Ms Lomakina says there will be no limit on capital expenditure by investors. Casino operators will be allowed to compete in offering credit to gamblers.
Nash Dom Primorye is asking prospective investors to suggest how junket operators should be regulated. Russia has no law on junkets.
The company envisages up to 12 casinos in the entertainment zone. It will give gaming companies control of the land at least until 2025, and the grant can be extended.
Nash Dom Primorye wants the zone developed in three stages. It wants the first phase, entailing investment of about US$2 billion, completed by 2016, when the first casino should open. It wants the second phase completed by 2019 and the third by 2022.
A report by Gaming Market Advisors, a casino market research firm, says the entertainment zone could rake in annual revenue of between US$2 billion and US$7 billion once fully developed.

Leading centre
Nash Dom Primorye suggests that prospective investors include non-gaming recreational amenities in their plans. “While casino gaming is legal in the zone, we are looking for concepts that focus on tourism development,” says Ms Lomakina.
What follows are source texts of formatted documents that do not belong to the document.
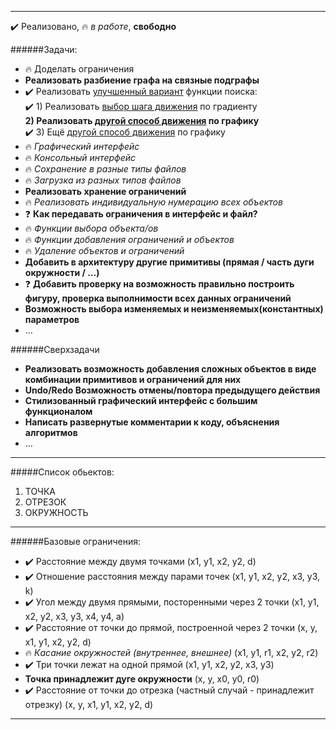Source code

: --------------------

:heavy_check_mark: Реализовано, :fire: *в работе*, **свободно**

######Задачи:

* :fire: Доделать ограничения
* **Реализовать разбиение графа на связные подграфы**
* :heavy_check_mark: Реализовать [улучшенный вариант](http://www.exponenta.ru/educat/systemat/krushel/lab_exemp/1.asp) функции поиска:   
 :heavy_check_mark: 1) Реализовать [выбор шага движения](http://www.machinelearning.ru/wiki/index.php?title=%D0%9C%D0%B5%D1%82%D0%BE%D0%B4_%D0%B3%D1%80%D0%B0%D0%B4%D0%B8%D0%B5%D0%BD%D1%82%D0%BD%D0%BE%D0%B3%D0%BE_%D1%81%D0%BF%D1%83%D1%81%D0%BA%D0%B0) по градиенту  
 **2) Реализовать [другой способ движения](https://ru.wikipedia.org/wiki/%D0%9C%D0%B5%D1%82%D0%BE%D0%B4_%D0%9D%D1%8C%D1%8E%D1%82%D0%BE%D0%BD%D0%B0) по графику**   
 :heavy_check_mark: 3) Ещё [другой способ движения](http://www.machinelearning.ru/wiki/index.php?title=%D0%9C%D0%B5%D1%82%D0%BE%D0%B4_%D0%B7%D0%BE%D0%BB%D0%BE%D1%82%D0%BE%D0%B3%D0%BE_%D1%81%D0%B5%D1%87%D0%B5%D0%BD%D0%B8%D1%8F._%D0%A1%D0%B8%D0%BC%D0%BC%D0%B5%D1%82%D1%80%D0%B8%D1%87%D0%BD%D1%8B%D0%B5_%D0%BC%D0%B5%D1%82%D0%BE%D0%B4%D1%8B) по графику   
* :fire: *Графический интерфейс*  
* :fire: *Консольный интерфейс*  
* :fire: *Сохранение в разные типы файлов*  
* :fire: *Загрузка из разных типов файлов*  
* **Реализовать хранение ограничений**
* :fire: *Реализовать индивидуальную нумерацию всех объектов*  
* :question: **Как передавать ограничения в интерфейс и файл?**
* :fire: *Функции выбора объекта/ов*
* :fire: *Функции добавления ограничений и объектов*
* :fire: *Удаление объектов и ограничений*
* **Добавить в архитектуру другие примитивы (прямая / часть дуги окружности / ...)**
* :question: **Добавить проверку на возможность правильно построить фигуру, проверка выполнимости всех данных ограничений**
* **Возможность выбора изменяемых и неизменяемых(константных) параметров**
* ...

######Сверхзадачи
* **Реализовать возможность добавления сложных объектов в виде комбинации примитивов и ограничений для них**
* **Undo/Redo Возможность отмены/повтора предыдущего действия**
* **Стилизованный графический интерфейс с большим функционалом**
* **Написать развернутые комментарии к коду, объяснения алгоритмов**
* ...

-------------------
#####Список обьектов:
1. ТОЧКА
2. ОТРЕЗОК
3. ОКРУЖНОСТЬ

--------------------
######Базовые ограничения:

* :heavy_check_mark: Расстояние между двумя точками (x1, y1, x2, y2, d)  
* :heavy_check_mark: Отношение расстояния между парами точек (x1, y1, x2, y2, x3, y3, k)  
* :heavy_check_mark: Угол между двумя прямыми, посторенными через 2 точки (x1, y1, x2, y2, x3, y3, x4, y4, a)  
* :heavy_check_mark: Расстояние от точки до прямой, построенной через 2 точки (x, y, x1, y1, x2, y2, d)  
* :fire: *Касание окружностей (внутреннее, внешнее)* (x1, y1, r1, x2, y2, r2)  
* :heavy_check_mark: Три точки лежат на одной прямой (x1, y1, x2, y2, x3, y3)  
* **Точка принадлежит дуге окружности** (x, y, x0, y0, r0)  
* :heavy_check_mark: Расстояние от точки до отрезка (частный случай - принадлежит отрезку) (x, y, x1, y1, x2, y2, d)  

--------------------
The aim is to have non-gaming revenue make up a large slice of the pie.
Corruption and political instability in Russia may make prospective investors think twice. “Every effort is being made to ensure that global investors are confident in the business environment,” Ms Lomakina says.
The entertainment zone, first announced in 2010, will be 50 kilometres north of Vladivostok and about 20 kilometres from the city’s new international airport. It is a mountainous region bordering the mainland and North Korea.
Nash Dom Primorye is aiming to attract tourists from the mainland, South Korea, Japan and the United States. Vladivostok is about two hours flying time from Seoul and Tokyo.
Russians should also contribute to gaming revenue.